Your instructions:
Please return every line in the following data that includes the string "textsample".

===== Provided records =====

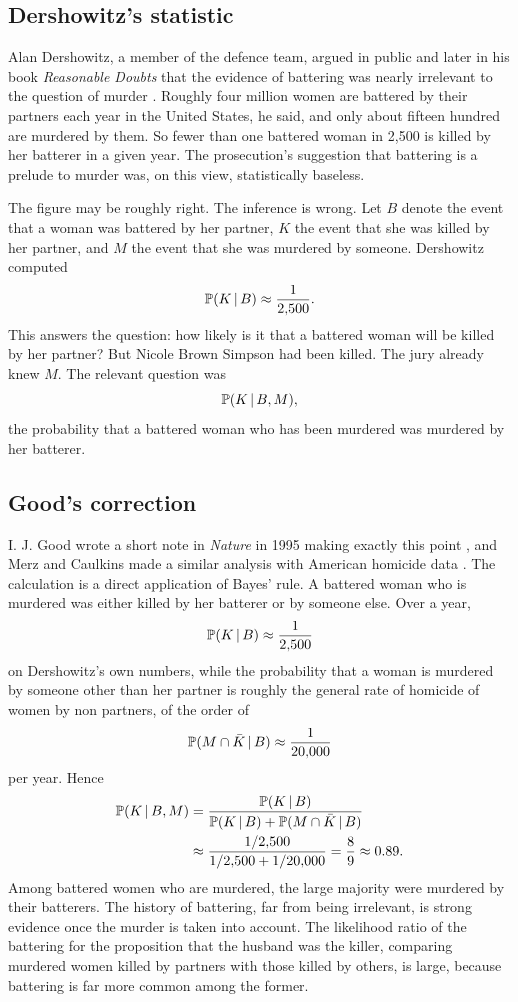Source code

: \subsection{Dershowitz's statistic}

Alan Dershowitz, a member of the defence team, argued in public and later in his book \emph{Reasonable Doubts} that the evidence of battering was nearly irrelevant to the question of murder \citep{dershowitz1996}. Roughly four million women are battered by their partners each year in the United States, he said, and only about fifteen hundred are murdered by them. So fewer than one battered woman in 2,500 is killed by her batterer in a given year. The prosecution's suggestion that battering is a prelude to murder was, on this view, statistically baseless.

The figure may be roughly right. The inference is wrong. Let $B$ denote the event that a woman was battered by her partner, $K$ the event that she was killed by her partner, and $M$ the event that she was murdered by someone. Dershowitz computed
\[
\Prob(K \given B) \approx \frac{1}{2{,}500}.
\]
This answers the question: how likely is it that a battered woman will be killed by her partner? But Nicole Brown Simpson had been killed. The jury already knew $M$. The relevant question was
\[
\Prob(K \given B, M),
\]
the probability that a battered woman who has been murdered was murdered by her batterer.

\subsection{Good's correction}

I. J. Good wrote a short note in \emph{Nature} in 1995 making exactly this point \citep{good1995}, and Merz and Caulkins made a similar analysis with American homicide data \citep{merz1995}. The calculation is a direct application of Bayes' rule. A battered woman who is murdered was either killed by her batterer or by someone else. Over a year,
\[
\Prob(K \given B) \approx \frac{1}{2{,}500}
\]
on Dershowitz's own numbers, while the probability that a woman is murdered by someone other than her partner is roughly the general rate of homicide of women by non partners, of the order of
\[
\Prob(M\cap\bar K \given B) \approx \frac{1}{20{,}000}
\]
per year. Hence
\begin{equation}
\begin{split}
\Prob(K\given B, M) &= \frac{\Prob(K\given B)}{\Prob(K\given B) + \Prob(M \cap \bar K \given B)}\\
&\approx \frac{1/2{,}500}{1/2{,}500 + 1/20{,}000} = \frac{8}{9} \approx 0.89 .
\end{split}
\label{eq:simpson}
\end{equation}
Among battered women who are murdered, the large majority were murdered by their batterers. The history of battering, far from being irrelevant, is strong evidence once the murder is taken into account. The likelihood ratio of the battering for the proposition that the husband was the killer, comparing murdered women killed by partners with those killed by others, is large, because battering is far more common among the former.

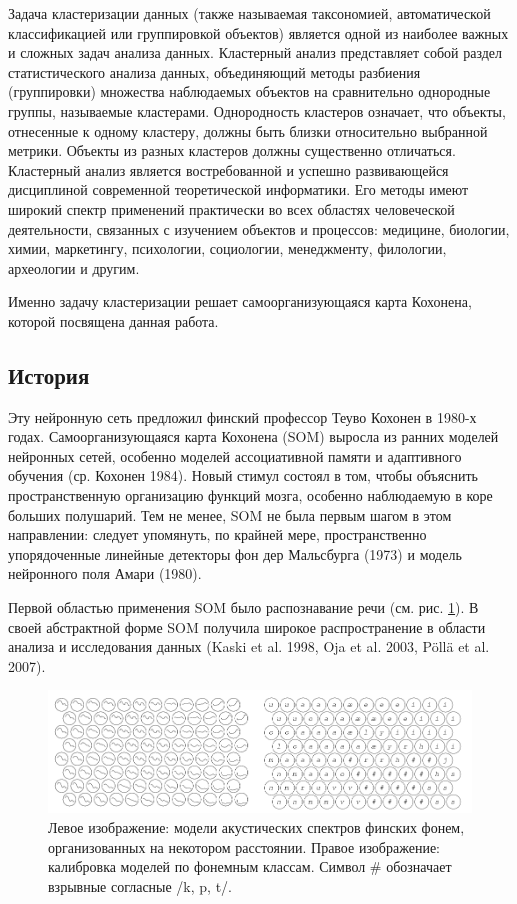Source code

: \documentclass[a4paper,12pt]{article}
\begin{document}
Задача кластеризации данных (также называемая таксономией, автоматической классификацией или группировкой объектов) является одной из наиболее важных и сложных задач анализа данных. Кластерный анализ представляет собой раздел статистического анализа данных, объединяющий методы разбиения (группировки) множества наблюдаемых объектов на сравнительно однородные группы, называемые кластерами. Однородность кластеров означает, что объекты, отнесенные к одному кластеру, должны быть близки относительно выбранной метрики. Объекты из разных кластеров должны существенно отличаться. Кластерный анализ является востребованной и успешно развивающейся дисциплиной современной теоретической информатики. Его методы имеют широкий спектр применений практически во всех областях человеческой деятельности, связанных с изучением объектов и процессов: медицине, биологии, химии, маркетингу, психологии, социологии, менеджменту, филологии, археологии и другим.\cite{intro2}

Именно задачу кластеризации решает самоорганизующаяся карта Кохонена, которой посвящена данная работа.

\subsection{История}

Эту нейронную сеть предложил финский профессор Теуво Кохонен в 1980-х годах. Самоорганизующаяся карта Кохонена (SOM) выросла из ранних моделей нейронных сетей, особенно моделей ассоциативной памяти и адаптивного обучения (ср. Кохонен 1984). Новый стимул состоял в том, чтобы объяснить пространственную организацию функций мозга, особенно наблюдаемую в коре больших полушарий. Тем не менее, SOM не была первым шагом в этом направлении: следует упомянуть, по крайней мере, пространственно упорядоченные линейные детекторы фон дер Мальсбурга (1973) и модель нейронного поля Амари (1980).

Первой областью применения SOM было распознавание речи (см. рис. \ref{fig:phonemesom}). В своей абстрактной форме SOM получила широкое распространение в области анализа и исследования данных (Kaski et al. 1998, Oja et al. 2003, Pöllä et al. 2007).\cite{scholarpedia}

\begin{figure}[H]
  \centering
  \includegraphics[width=1\textwidth]{Phonemesom.png}
  \caption{Левое изображение: модели акустических спектров финских фонем, организованных на некотором расстоянии.
  Правое изображение: калибровка моделей по фонемным классам. Символ \# обозначает взрывные согласные /k, p, t/.}
  \label{fig:phonemesom}
\end{figure}
\end{document}
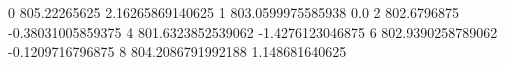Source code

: 0 805.22265625 2.16265869140625
1 803.0599975585938 0.0
2 802.6796875 -0.38031005859375
4 801.6323852539062 -1.4276123046875
6 802.9390258789062 -0.1209716796875
8 804.2086791992188 1.148681640625
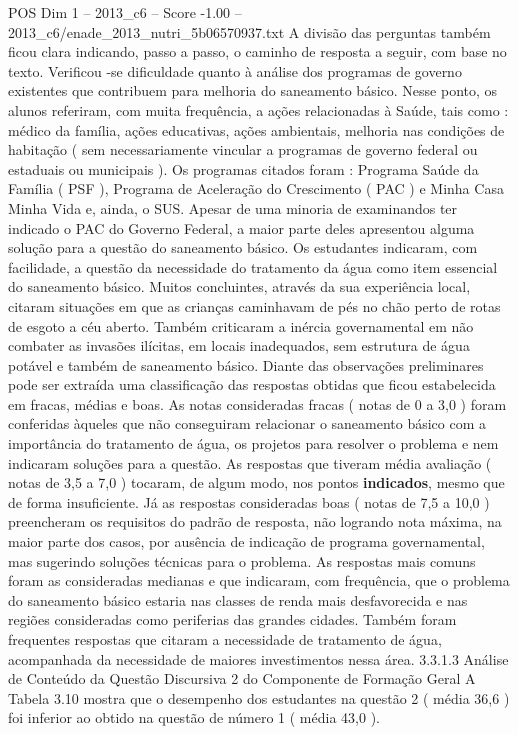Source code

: \begin{textsample}{POS Dim 1 – 2013\_c6 – Score -1.00 – 2013\_c6/enade\_2013\_nutri\_5b06570937.txt}
A divisão das perguntas também ficou clara indicando, passo a passo, o caminho de resposta a seguir, com base no texto.
Verificou -se dificuldade quanto à análise dos programas de governo existentes que contribuem para melhoria do saneamento básico.
Nesse ponto, os alunos referiram, com muita frequência, a ações relacionadas à Saúde, tais como : médico da família, ações educativas, ações ambientais, melhoria nas condições de habitação ( sem necessariamente vincular a programas de governo federal ou estaduais ou municipais ).
Os programas citados foram : Programa Saúde da Família ( PSF ), Programa de Aceleração do Crescimento ( PAC ) e Minha Casa Minha Vida e, ainda, o SUS.
Apesar de uma minoria de examinandos ter indicado o PAC do Governo Federal, a maior parte deles apresentou alguma solução para a questão do saneamento básico.
Os estudantes indicaram, com facilidade, a questão da necessidade do tratamento da água como item essencial do saneamento básico.
Muitos concluintes, através da sua experiência local, citaram situações em que as crianças caminhavam de pés no chão perto de rotas de esgoto a céu aberto.
Também criticaram a inércia governamental em não combater as invasões ilícitas, em locais inadequados, sem estrutura de água potável e também de saneamento básico.
Diante das observações preliminares pode ser extraída uma classificação das respostas obtidas que ficou estabelecida em fracas, médias e boas.
As notas consideradas fracas ( notas de 0 a 3,0 ) foram conferidas àqueles que não conseguiram relacionar o saneamento básico com a importância do tratamento de água, os projetos para resolver o problema e nem indicaram soluções para a questão.
As respostas que tiveram média avaliação ( notas de 3,5 a 7,0 ) tocaram, de algum modo, nos pontos \textbf{indicados}, mesmo que de forma insuficiente.
Já as respostas consideradas boas ( notas de 7,5 a 10,0 ) preencheram os requisitos do padrão de resposta, não logrando nota máxima, na maior parte dos casos, por ausência de indicação de programa governamental, mas sugerindo soluções técnicas para o problema.
As respostas mais comuns foram as consideradas medianas e que indicaram, com frequência, que o problema do saneamento básico estaria nas classes de renda mais desfavorecida e nas regiões consideradas como periferias das grandes cidades.
Também foram frequentes respostas que citaram a necessidade de tratamento de água, acompanhada da necessidade de maiores investimentos nessa área. 3.3.1.3 Análise de Conteúdo da Questão Discursiva 2 do Componente de Formação Geral A Tabela 3.10 mostra que o desempenho dos estudantes na questão 2 ( média 36,6 ) foi inferior ao obtido na questão de número 1 ( média 43,0 ).

\end{textsample}
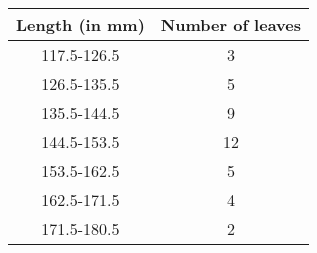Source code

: \centering
\begin{tabular}{|c|c|}
\hline
    Length (in mm) & Number of leaves \\ \hline
    117.5-126.5 & 3 \\ \hline
    126.5-135.5 & 5 \\ \hline
    135.5-144.5 & 9 \\ \hline
    144.5-153.5 & 12 \\ \hline
    153.5-162.5 & 5 \\ \hline
    162.5-171.5 & 4 \\ \hline
    171.5-180.5 & 2 \\ \hline
\end{tabular}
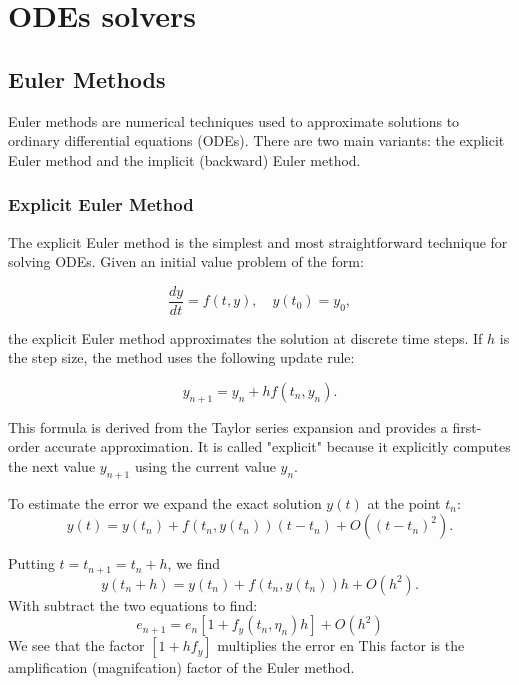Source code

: \documentclass[a4paper,12pt,french]{article}
\begin{document}



\section{ODEs solvers}
\subsection{Euler Methods}
Euler methods \cite{lakoba2012simple} are numerical techniques used to approximate solutions to ordinary differential equations (ODEs). There are two main variants: the explicit Euler method and the implicit (backward) Euler method.
\subsubsection{Explicit Euler Method}
The explicit Euler method is the simplest and most straightforward technique for solving ODEs. Given an initial value problem of the form:

\[
\frac{dy}{dt} = f(t, y), \quad y(t_0) = y_0,
\]

the explicit Euler method approximates the solution at discrete time steps. If \(h\) is the step size, the method uses the following update rule:

\[
y_{n+1} = y_n + h f(t_n, y_n).
\]

This formula is derived from the Taylor series expansion and provides a first-order accurate approximation. It is called "explicit" because it explicitly computes the next value \(y_{n+1}\) using the current value \(y_n\).

To estimate the error we expand the exact solution $y(t)$ at the point $t_n$:
$$
y(t) = y(t_n) + f(t_n, y(t_n))(t - t_n) + O((t - t_n)^2).
$$

Putting $t = t_{n+1} = t_n + h$, we find
$$
y(t_n + h) = y(t_n) + f(t_n, y(t_n))h + O(h^2).$$
With subtract the two equations to find:
$$
e_{n+1} = e_n[1 + f_y(t_n, \eta_n)h] + O(h^2)
$$
We see that the factor $[1 + h f_y]$ multiplies the error en This factor
is the amplification (magnifcation) factor of the Euler method. 
\end{document}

=====

Solution for this problem:
: \begin{textsample}{POS Dim 1 – 2013\_c6 – Score -1.00 – 2013\_c6/enade\_2013\_nutri\_5b06570937.txt}
\end{textsample}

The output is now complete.